Check every line of the material below, and show those that contain "Voice".

───── TASK DATA ─────

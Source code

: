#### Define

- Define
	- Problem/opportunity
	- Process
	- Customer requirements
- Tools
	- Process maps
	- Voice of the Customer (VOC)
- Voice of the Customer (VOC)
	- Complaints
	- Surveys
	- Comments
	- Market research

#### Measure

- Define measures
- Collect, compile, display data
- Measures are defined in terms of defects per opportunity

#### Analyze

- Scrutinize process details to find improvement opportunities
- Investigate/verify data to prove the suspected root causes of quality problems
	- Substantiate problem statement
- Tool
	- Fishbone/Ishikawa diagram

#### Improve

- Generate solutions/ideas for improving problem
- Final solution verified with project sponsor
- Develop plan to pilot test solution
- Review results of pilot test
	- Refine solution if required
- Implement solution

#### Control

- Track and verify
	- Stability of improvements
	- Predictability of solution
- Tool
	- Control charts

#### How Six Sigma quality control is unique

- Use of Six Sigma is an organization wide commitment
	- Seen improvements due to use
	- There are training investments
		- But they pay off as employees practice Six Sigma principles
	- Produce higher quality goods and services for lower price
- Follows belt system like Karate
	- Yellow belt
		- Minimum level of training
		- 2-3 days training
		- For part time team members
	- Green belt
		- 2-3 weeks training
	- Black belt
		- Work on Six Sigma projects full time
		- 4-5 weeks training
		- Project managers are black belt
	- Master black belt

─────

- _RESULT_:
	- Voice of the Customer (VOC)
- Voice of the Customer (VOC)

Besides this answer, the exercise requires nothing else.